[Saved data entries]

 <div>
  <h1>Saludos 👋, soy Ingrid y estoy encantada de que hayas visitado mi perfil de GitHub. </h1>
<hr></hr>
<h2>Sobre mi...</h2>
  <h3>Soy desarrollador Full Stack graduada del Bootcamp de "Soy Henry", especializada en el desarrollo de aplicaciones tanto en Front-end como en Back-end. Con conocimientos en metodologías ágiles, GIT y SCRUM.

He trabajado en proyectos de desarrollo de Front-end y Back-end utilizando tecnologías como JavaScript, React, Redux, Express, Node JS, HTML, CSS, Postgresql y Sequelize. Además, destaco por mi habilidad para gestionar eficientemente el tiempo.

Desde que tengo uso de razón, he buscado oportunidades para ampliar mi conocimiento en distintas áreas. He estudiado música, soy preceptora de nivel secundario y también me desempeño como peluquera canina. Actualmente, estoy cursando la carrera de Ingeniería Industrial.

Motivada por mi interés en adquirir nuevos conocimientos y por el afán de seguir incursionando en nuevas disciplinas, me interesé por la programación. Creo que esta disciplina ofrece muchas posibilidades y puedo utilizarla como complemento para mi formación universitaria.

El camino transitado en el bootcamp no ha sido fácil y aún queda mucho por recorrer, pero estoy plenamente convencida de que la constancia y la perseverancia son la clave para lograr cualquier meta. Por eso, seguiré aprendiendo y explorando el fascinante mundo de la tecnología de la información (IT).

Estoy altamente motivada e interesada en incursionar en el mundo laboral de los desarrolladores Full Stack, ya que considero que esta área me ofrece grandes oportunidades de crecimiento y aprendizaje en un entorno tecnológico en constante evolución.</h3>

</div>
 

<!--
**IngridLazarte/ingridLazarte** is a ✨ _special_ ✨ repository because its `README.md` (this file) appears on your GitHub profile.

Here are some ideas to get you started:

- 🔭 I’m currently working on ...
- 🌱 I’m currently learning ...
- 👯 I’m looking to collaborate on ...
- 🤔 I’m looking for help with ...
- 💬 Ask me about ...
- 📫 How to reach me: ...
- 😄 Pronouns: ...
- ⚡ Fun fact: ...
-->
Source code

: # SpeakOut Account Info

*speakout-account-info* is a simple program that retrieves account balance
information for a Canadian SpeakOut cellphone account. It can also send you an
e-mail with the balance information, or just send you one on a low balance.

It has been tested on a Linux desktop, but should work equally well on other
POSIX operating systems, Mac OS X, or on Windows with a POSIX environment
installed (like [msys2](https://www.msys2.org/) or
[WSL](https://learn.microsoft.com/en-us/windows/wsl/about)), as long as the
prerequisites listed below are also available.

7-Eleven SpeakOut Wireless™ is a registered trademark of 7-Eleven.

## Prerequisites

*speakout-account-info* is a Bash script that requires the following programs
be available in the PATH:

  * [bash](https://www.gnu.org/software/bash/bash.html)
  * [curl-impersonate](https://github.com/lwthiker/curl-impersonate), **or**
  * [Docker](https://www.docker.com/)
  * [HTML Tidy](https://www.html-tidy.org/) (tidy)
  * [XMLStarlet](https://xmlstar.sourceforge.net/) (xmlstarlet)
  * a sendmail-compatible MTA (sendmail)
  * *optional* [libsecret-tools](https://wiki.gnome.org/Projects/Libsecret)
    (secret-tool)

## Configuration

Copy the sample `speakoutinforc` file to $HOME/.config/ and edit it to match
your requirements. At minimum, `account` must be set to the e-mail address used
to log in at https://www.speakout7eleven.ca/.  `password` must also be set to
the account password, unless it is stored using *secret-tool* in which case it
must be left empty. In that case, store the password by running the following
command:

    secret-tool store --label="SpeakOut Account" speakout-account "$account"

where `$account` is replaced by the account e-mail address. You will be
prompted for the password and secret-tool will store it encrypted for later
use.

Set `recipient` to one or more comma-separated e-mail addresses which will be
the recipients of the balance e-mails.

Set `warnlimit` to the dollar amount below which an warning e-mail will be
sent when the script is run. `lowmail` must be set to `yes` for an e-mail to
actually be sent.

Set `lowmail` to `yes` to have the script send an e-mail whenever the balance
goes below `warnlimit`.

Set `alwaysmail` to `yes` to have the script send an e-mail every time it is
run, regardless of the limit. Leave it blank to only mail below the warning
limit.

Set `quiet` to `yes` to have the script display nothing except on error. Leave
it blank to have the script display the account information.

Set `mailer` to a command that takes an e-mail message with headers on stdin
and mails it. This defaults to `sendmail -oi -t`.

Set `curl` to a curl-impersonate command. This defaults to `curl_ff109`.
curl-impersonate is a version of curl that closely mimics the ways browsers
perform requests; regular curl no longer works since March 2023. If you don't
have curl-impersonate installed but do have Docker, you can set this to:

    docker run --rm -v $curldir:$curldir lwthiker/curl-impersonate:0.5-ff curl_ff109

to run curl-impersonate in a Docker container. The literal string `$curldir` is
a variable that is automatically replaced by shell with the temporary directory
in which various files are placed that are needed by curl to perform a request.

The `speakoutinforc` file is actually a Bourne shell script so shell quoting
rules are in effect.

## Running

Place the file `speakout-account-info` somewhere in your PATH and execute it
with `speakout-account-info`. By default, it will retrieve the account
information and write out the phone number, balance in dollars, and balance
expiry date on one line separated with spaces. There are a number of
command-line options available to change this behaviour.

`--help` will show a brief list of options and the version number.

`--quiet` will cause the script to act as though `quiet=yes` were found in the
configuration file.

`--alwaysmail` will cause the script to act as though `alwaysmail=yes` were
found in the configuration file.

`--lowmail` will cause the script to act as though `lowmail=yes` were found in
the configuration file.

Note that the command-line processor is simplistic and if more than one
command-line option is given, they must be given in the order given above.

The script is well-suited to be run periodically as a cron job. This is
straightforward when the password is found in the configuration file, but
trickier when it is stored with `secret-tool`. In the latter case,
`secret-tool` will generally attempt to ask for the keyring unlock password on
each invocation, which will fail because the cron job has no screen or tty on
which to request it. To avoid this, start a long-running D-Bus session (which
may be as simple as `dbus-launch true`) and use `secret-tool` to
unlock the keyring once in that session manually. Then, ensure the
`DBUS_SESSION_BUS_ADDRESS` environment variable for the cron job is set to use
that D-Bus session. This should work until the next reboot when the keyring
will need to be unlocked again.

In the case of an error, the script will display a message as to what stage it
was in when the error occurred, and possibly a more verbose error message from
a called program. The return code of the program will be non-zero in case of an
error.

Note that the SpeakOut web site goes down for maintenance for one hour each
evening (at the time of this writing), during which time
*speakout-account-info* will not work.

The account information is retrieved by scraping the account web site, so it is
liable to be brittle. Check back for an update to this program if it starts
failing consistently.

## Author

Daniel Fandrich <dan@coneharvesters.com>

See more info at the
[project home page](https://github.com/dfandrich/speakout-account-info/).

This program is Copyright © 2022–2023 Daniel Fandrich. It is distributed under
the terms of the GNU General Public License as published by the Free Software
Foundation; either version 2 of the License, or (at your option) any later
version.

▸ Task objective
Copy all the entries exactly.

▸ Response to the task
 <div>
  <h1>Saludos 👋, soy Ingrid y estoy encantada de que hayas visitado mi perfil de GitHub. </h1>
<hr></hr>
<h2>Sobre mi...</h2>
  <h3>Soy desarrollador Full Stack graduada del Bootcamp de "Soy Henry", especializada en el desarrollo de aplicaciones tanto en Front-end como en Back-end. Con conocimientos en metodologías ágiles, GIT y SCRUM.

He trabajado en proyectos de desarrollo de Front-end y Back-end utilizando tecnologías como JavaScript, React, Redux, Express, Node JS, HTML, CSS, Postgresql y Sequelize. Además, destaco por mi habilidad para gestionar eficientemente el tiempo.

Desde que tengo uso de razón, he buscado oportunidades para ampliar mi conocimiento en distintas áreas. He estudiado música, soy preceptora de nivel secundario y también me desempeño como peluquera canina. Actualmente, estoy cursando la carrera de Ingeniería Industrial.

Motivada por mi interés en adquirir nuevos conocimientos y por el afán de seguir incursionando en nuevas disciplinas, me interesé por la programación. Creo que esta disciplina ofrece muchas posibilidades y puedo utilizarla como complemento para mi formación universitaria.

El camino transitado en el bootcamp no ha sido fácil y aún queda mucho por recorrer, pero estoy plenamente convencida de que la constancia y la perseverancia son la clave para lograr cualquier meta. Por eso, seguiré aprendiendo y explorando el fascinante mundo de la tecnología de la información (IT).

Estoy altamente motivada e interesada en incursionar en el mundo laboral de los desarrolladores Full Stack, ya que considero que esta área me ofrece grandes oportunidades de crecimiento y aprendizaje en un entorno tecnológico en constante evolución.</h3>

</div>
 

<!--
**IngridLazarte/ingridLazarte** is a ✨ _special_ ✨ repository because its `README.md` (this file) appears on your GitHub profile.

Here are some ideas to get you started:

- 🔭 I’m currently working on ...
- 🌱 I’m currently learning ...
- 👯 I’m looking to collaborate on ...
- 🤔 I’m looking for help with ...
- 💬 Ask me about ...
- 📫 How to reach me: ...
- 😄 Pronouns: ...
- ⚡ Fun fact: ...
-->
Source code

: # SpeakOut Account Info

*speakout-account-info* is a simple program that retrieves account balance
information for a Canadian SpeakOut cellphone account. It can also send you an
e-mail with the balance information, or just send you one on a low balance.

It has been tested on a Linux desktop, but should work equally well on other
POSIX operating systems, Mac OS X, or on Windows with a POSIX environment
installed (like [msys2](https://www.msys2.org/) or
[WSL](https://learn.microsoft.com/en-us/windows/wsl/about)), as long as the
prerequisites listed below are also available.

7-Eleven SpeakOut Wireless™ is a registered trademark of 7-Eleven.

## Prerequisites

*speakout-account-info* is a Bash script that requires the following programs
be available in the PATH:

  * [bash](https://www.gnu.org/software/bash/bash.html)
  * [curl-impersonate](https://github.com/lwthiker/curl-impersonate), **or**
  * [Docker](https://www.docker.com/)
  * [HTML Tidy](https://www.html-tidy.org/) (tidy)
  * [XMLStarlet](https://xmlstar.sourceforge.net/) (xmlstarlet)
  * a sendmail-compatible MTA (sendmail)
  * *optional* [libsecret-tools](https://wiki.gnome.org/Projects/Libsecret)
    (secret-tool)

## Configuration

Copy the sample `speakoutinforc` file to $HOME/.config/ and edit it to match
your requirements. At minimum, `account` must be set to the e-mail address used
to log in at https://www.speakout7eleven.ca/.  `password` must also be set to
the account password, unless it is stored using *secret-tool* in which case it
must be left empty. In that case, store the password by running the following
command:

    secret-tool store --label="SpeakOut Account" speakout-account "$account"

where `$account` is replaced by the account e-mail address. You will be
prompted for the password and secret-tool will store it encrypted for later
use.

Set `recipient` to one or more comma-separated e-mail addresses which will be
the recipients of the balance e-mails.

Set `warnlimit` to the dollar amount below which an warning e-mail will be
sent when the script is run. `lowmail` must be set to `yes` for an e-mail to
actually be sent.

Set `lowmail` to `yes` to have the script send an e-mail whenever the balance
goes below `warnlimit`.

Set `alwaysmail` to `yes` to have the script send an e-mail every time it is
run, regardless of the limit. Leave it blank to only mail below the warning
limit.

Set `quiet` to `yes` to have the script display nothing except on error. Leave
it blank to have the script display the account information.

Set `mailer` to a command that takes an e-mail message with headers on stdin
and mails it. This defaults to `sendmail -oi -t`.

Set `curl` to a curl-impersonate command. This defaults to `curl_ff109`.
curl-impersonate is a version of curl that closely mimics the ways browsers
perform requests; regular curl no longer works since March 2023. If you don't
have curl-impersonate installed but do have Docker, you can set this to:

    docker run --rm -v $curldir:$curldir lwthiker/curl-impersonate:0.5-ff curl_ff109

to run curl-impersonate in a Docker container. The literal string `$curldir` is
a variable that is automatically replaced by shell with the temporary directory
in which various files are placed that are needed by curl to perform a request.

The `speakoutinforc` file is actually a Bourne shell script so shell quoting
rules are in effect.

## Running

Place the file `speakout-account-info` somewhere in your PATH and execute it
with `speakout-account-info`. By default, it will retrieve the account
information and write out the phone number, balance in dollars, and balance
expiry date on one line separated with spaces. There are a number of
command-line options available to change this behaviour.

`--help` will show a brief list of options and the version number.

`--quiet` will cause the script to act as though `quiet=yes` were found in the
configuration file.

`--alwaysmail` will cause the script to act as though `alwaysmail=yes` were
found in the configuration file.

`--lowmail` will cause the script to act as though `lowmail=yes` were found in
the configuration file.

Note that the command-line processor is simplistic and if more than one
command-line option is given, they must be given in the order given above.

The script is well-suited to be run periodically as a cron job. This is
straightforward when the password is found in the configuration file, but
trickier when it is stored with `secret-tool`. In the latter case,
`secret-tool` will generally attempt to ask for the keyring unlock password on
each invocation, which will fail because the cron job has no screen or tty on
which to request it. To avoid this, start a long-running D-Bus session (which
may be as simple as `dbus-launch true`) and use `secret-tool` to
unlock the keyring once in that session manually. Then, ensure the
`DBUS_SESSION_BUS_ADDRESS` environment variable for the cron job is set to use
that D-Bus session. This should work until the next reboot when the keyring
will need to be unlocked again.

In the case of an error, the script will display a message as to what stage it
was in when the error occurred, and possibly a more verbose error message from
a called program. The return code of the program will be non-zero in case of an
error.

Note that the SpeakOut web site goes down for maintenance for one hour each
evening (at the time of this writing), during which time
*speakout-account-info* will not work.

The account information is retrieved by scraping the account web site, so it is
liable to be brittle. Check back for an update to this program if it starts
failing consistently.

## Author

Daniel Fandrich <dan@coneharvesters.com>

See more info at the
[project home page](https://github.com/dfandrich/speakout-account-info/).

This program is Copyright © 2022–2023 Daniel Fandrich. It is distributed under
the terms of the GNU General Public License as published by the Free Software
Foundation; either version 2 of the License, or (at your option) any later
version.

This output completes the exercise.